Ogelala "Ballettmysterium" Op. 53 is a one act ballet in 13 parts, written by Czechoslovak composer Erwin Schulhoff in 1923. It premiered on November 21, 1925 in Dessau, in Saxony-Anhalt.

==Conception and analysis==
The dance subject is about a pre-Columbian Mexican warrior. The composition combines elements of jazz, native American battle cries, and Central European expressionism.

==Images==
- I. Kampf
- II. In Fesseln
- III. Im Pueblo Konig Ivas
- IV. Fesseltanz
- V. Pantomime – Das Urteil
- VI. Schädeltanz
- VII. Das Leid Ivalas
- VIII. Ivalas Tanz
- IX. Siegestanz
- X. Liebestanz
- XI. Sexualtanz
- XII. Waffentanz
- XIII. Opfertanz
Source:

==Legacy==
The composition, like others of Schulhoff's works, fell into obscurity outside of his native Czechoslovakia until recent decades. It received its first recording under Vaclav Neumann and the Czech Philharmonic in 1987. And it received its US premiere by James Conlon and the Aspen Chamber Symphony in 2006.

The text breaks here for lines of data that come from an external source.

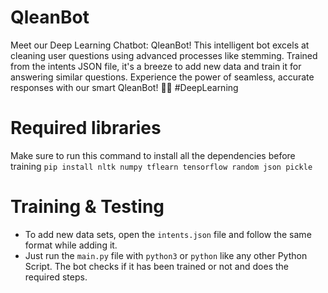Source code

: # QleanBot
Meet our Deep Learning Chatbot: QleanBot! This intelligent bot excels at cleaning user questions using advanced processes like stemming. Trained from the intents JSON file, it's a breeze to add new data and train it for answering similar questions. Experience the power of seamless, accurate responses with our smart QleanBot! 🤖💬 #DeepLearning

# Required libraries
Make sure to run this command to install all the dependencies before training
```pip install nltk numpy tflearn tensorflow random json pickle```

# Training & Testing
- To add new data sets, open the `intents.json` file and follow the same format while adding it.
- Just run the `main.py` file with `python3` or `python` like any other Python Script. The bot checks if it has been trained or not and does the required steps.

Choreographer Robert Battle created a dance based on the composition in 2007. The dance was later performed by the Alvin Ailey American Dance Theater.

== Discography ==
- Vaclav Neumann with the Czech Philharmonic Orchestra, (Panton, 81 0674-1012, 1987)
- Michail Jurowski with the German State Philharmonic of Rhineland-Palatinate, (cpo 999 323-2, 1995).
- Oliver von Dohnányi with the Saarbrücken Radio Symphony Orchestra, Saarländischer Rundfunk 1993, (Arte Nova Classics, 74321 27802 2, 1995).